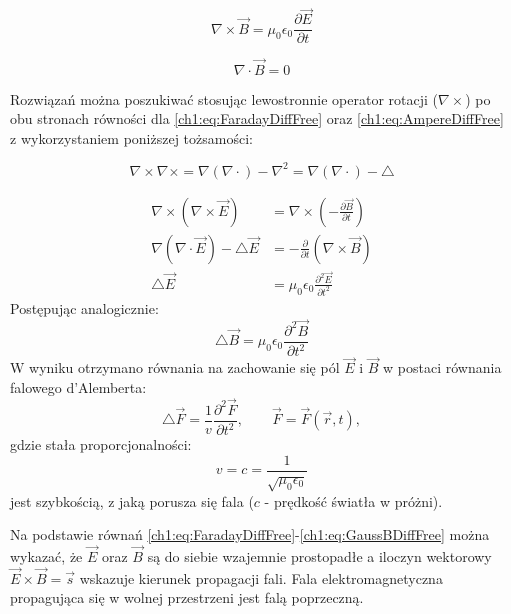 \begin{equation}
\nabla\times\vec{B} = \mu_0\epsilon_0\frac{\partial\vec{E}}{\partial t}
\label{ch1:eq:AmpereDiffFree}
\end{equation}

\begin{equation}
\nabla\cdot\vec{B} = 0
\label{ch1:eq:GaussBDiffFree}
\end{equation}


Rozwiązań można poszukiwać stosując lewostronnie operator rotacji ($\nabla\times$) po obu stronach równości dla \eqref{ch1:eq:FaradayDiffFree} oraz \eqref{ch1:eq:AmpereDiffFree} z wykorzystaniem poniższej tożsamości:

\begin{equation}
\nabla\times\nabla\times = \nabla(\nabla\cdot) - \nabla^2 = \nabla(\nabla\cdot) - \triangle
\label{ch1:eq:rotrot}
\end{equation}

\begin{align}
\nabla\times\left( \nabla\times\vec{E} \right) &= \nabla\times\left( -\frac{\partial\vec{B}}{\partial t} \right)\nonumber\\
\nabla(\nabla\cdot\vec{E}) - \triangle\vec{E} &= -\frac{\partial}{\partial t}\left(\nabla\times\vec{B} \right)\nonumber\\
\triangle\vec{E} &= \mu_0\epsilon_0\frac{\partial^2\vec{E}}{\partial t^2}
\label{ch1:eq:ElectricWaveEq}
\end{align}
Postępując analogicznie:
\begin{equation}
\triangle\vec{B} = \mu_0\epsilon_0\frac{\partial^2\vec{B}}{\partial t^2}
\label{ch1:eq:MagneticWaveEq}
\end{equation}
W wyniku otrzymano równania na zachowanie się pól $\vec{E}$ i $\vec{B}$ w postaci równania falowego d'Alemberta:
\begin{equation}
\triangle\vec{F} = \frac{1}{v}\frac{\partial^2\vec{F}}{\partial t^2},\qquad \vec{F} = \vec{F}\left(\vec{r}, t \right),
\label{ch1:eq:dAlambertWaveEq}
\end{equation}
gdzie stała proporcjonalności:
\begin{equation}
v = c = \frac{1}{\sqrt{\mu_0\epsilon_0}}
\label{ch1:eq:speedOfLight}
\end{equation}
jest szybkością, z jaką porusza się fala ($c$ - prędkość światła w próżni).

Na podstawie równań \eqref{ch1:eq:FaradayDiffFree}-\eqref{ch1:eq:GaussBDiffFree} można wykazać, że $\vec{E}$ oraz $\vec{B}$ są do siebie wzajemnie prostopadłe a iloczyn wektorowy $\vec{E}\times\vec{B} = \vec{s}$ wskazuje kierunek propagacji fali. Fala elektromagnetyczna propagująca się w wolnej przestrzeni jest falą poprzeczną. 

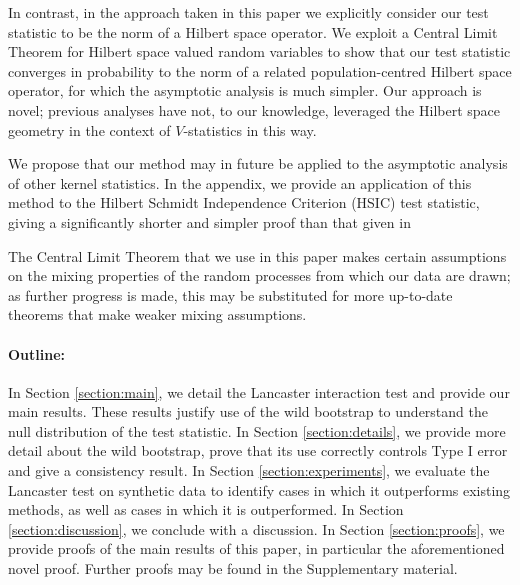 \documentclass[]{article}
\begin{document}
In contrast, in the approach taken in this paper we explicitly consider our test statistic to be the norm of a Hilbert space operator. We exploit a Central Limit Theorem for Hilbert space valued random variables to show that our test statistic converges in probability to the norm of a related population-centred Hilbert space operator, for which the asymptotic analysis is much simpler. Our approach is novel; previous analyses have not, to our knowledge, leveraged the Hilbert space geometry in the context of $V$-statistics in this way. 

We propose that our method may in future be applied to the asymptotic analysis of other kernel statistics. In the appendix, we provide an application of this method to the Hilbert Schmidt Independence Criterion (HSIC) test statistic, giving a significantly shorter and simpler proof than that given in \citet{chwialkowski2014kernel}

The Central Limit Theorem that we use in this paper makes certain assumptions on the mixing properties of the random processes from which our data are drawn; as further progress is made, this may be substituted for more up-to-date theorems that make weaker mixing assumptions.

\paragraph{Outline:}
In Section \ref{section:main}, we detail the Lancaster interaction test and provide our main results. These results justify use of the wild bootstrap to understand the null distribution of the test statistic. In Section \ref{section:details}, we provide more detail about the wild bootstrap, prove that its use correctly controls Type I error and give a consistency result. In Section \ref{section:experiments}, we evaluate the Lancaster test on synthetic data to identify cases in which it outperforms existing methods, as well as cases in which it is outperformed. In Section \ref{section:discussion}, we conclude with a discussion. In Section \ref{section:proofs}, we provide proofs of the main results of this paper, in particular the aforementioned novel proof. Further proofs may be found in the Supplementary material.

\end{document}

********

— WORK INSTRUCTION —
In the data above, copy every line where the string "asymptotic" appears.

— RESPONSE TO THIS EXERCISE —
In contrast, in the approach taken in this paper we explicitly consider our test statistic to be the norm of a Hilbert space operator. We exploit a Central Limit Theorem for Hilbert space valued random variables to show that our test statistic converges in probability to the norm of a related population-centred Hilbert space operator, for which the asymptotic analysis is much simpler. Our approach is novel; previous analyses have not, to our knowledge, leveraged the Hilbert space geometry in the context of $V$-statistics in this way. 
We propose that our method may in future be applied to the asymptotic analysis of other kernel statistics. In the appendix, we provide an application of this method to the Hilbert Schmidt Independence Criterion (HSIC) test statistic, giving a significantly shorter and simpler proof than that given in \citet{chwialkowski2014kernel}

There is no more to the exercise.